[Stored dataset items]

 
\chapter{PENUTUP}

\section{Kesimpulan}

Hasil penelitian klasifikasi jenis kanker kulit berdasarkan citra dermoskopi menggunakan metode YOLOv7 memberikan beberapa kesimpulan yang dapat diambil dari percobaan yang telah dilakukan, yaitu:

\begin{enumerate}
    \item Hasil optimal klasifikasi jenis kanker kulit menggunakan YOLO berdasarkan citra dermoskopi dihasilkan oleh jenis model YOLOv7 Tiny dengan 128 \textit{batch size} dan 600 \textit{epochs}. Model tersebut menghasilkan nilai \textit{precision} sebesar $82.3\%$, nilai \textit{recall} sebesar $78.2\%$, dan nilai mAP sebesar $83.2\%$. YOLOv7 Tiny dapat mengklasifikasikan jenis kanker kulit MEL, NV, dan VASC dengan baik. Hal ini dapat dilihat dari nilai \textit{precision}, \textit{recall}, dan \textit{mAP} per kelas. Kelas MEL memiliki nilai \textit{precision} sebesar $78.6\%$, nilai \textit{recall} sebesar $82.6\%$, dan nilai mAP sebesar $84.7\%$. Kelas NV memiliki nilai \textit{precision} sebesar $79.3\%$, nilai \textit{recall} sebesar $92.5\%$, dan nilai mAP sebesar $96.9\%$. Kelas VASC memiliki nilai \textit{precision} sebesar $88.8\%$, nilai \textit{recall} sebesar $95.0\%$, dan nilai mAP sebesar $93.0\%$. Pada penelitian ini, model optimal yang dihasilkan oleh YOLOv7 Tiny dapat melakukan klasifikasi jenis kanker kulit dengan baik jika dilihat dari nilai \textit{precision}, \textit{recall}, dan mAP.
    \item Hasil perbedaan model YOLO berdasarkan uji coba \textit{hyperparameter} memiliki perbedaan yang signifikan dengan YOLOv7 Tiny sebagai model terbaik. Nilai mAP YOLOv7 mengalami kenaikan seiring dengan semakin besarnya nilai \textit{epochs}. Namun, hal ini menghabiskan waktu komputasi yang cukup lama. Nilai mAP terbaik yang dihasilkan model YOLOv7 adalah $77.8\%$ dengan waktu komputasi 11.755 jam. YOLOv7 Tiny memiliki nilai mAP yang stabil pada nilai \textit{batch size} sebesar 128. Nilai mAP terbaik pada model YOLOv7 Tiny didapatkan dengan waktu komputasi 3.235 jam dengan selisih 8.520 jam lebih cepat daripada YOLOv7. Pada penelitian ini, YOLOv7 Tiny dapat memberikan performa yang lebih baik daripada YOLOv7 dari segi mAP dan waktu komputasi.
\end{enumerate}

» What this task involves
Reprint exactly the lines above that start at the one with "Hasil penelitian klasifikasi" and end at the one with "Hasil optimal klasifikasi", keeping both and adding none.

» Answer space
Hasil penelitian klasifikasi jenis kanker kulit berdasarkan citra dermoskopi menggunakan metode YOLOv7 memberikan beberapa kesimpulan yang dapat diambil dari percobaan yang telah dilakukan, yaitu:

\begin{enumerate}
    \item Hasil optimal klasifikasi jenis kanker kulit menggunakan YOLO berdasarkan citra dermoskopi dihasilkan oleh jenis model YOLOv7 Tiny dengan 128 \textit{batch size} dan 600 \textit{epochs}. Model tersebut menghasilkan nilai \textit{precision} sebesar $82.3\%$, nilai \textit{recall} sebesar $78.2\%$, dan nilai mAP sebesar $83.2\%$. YOLOv7 Tiny dapat mengklasifikasikan jenis kanker kulit MEL, NV, dan VASC dengan baik. Hal ini dapat dilihat dari nilai \textit{precision}, \textit{recall}, dan \textit{mAP} per kelas. Kelas MEL memiliki nilai \textit{precision} sebesar $78.6\%$, nilai \textit{recall} sebesar $82.6\%$, dan nilai mAP sebesar $84.7\%$. Kelas NV memiliki nilai \textit{precision} sebesar $79.3\%$, nilai \textit{recall} sebesar $92.5\%$, dan nilai mAP sebesar $96.9\%$. Kelas VASC memiliki nilai \textit{precision} sebesar $88.8\%$, nilai \textit{recall} sebesar $95.0\%$, dan nilai mAP sebesar $93.0\%$. Pada penelitian ini, model optimal yang dihasilkan oleh YOLOv7 Tiny dapat melakukan klasifikasi jenis kanker kulit dengan baik jika dilihat dari nilai \textit{precision}, \textit{recall}, dan mAP.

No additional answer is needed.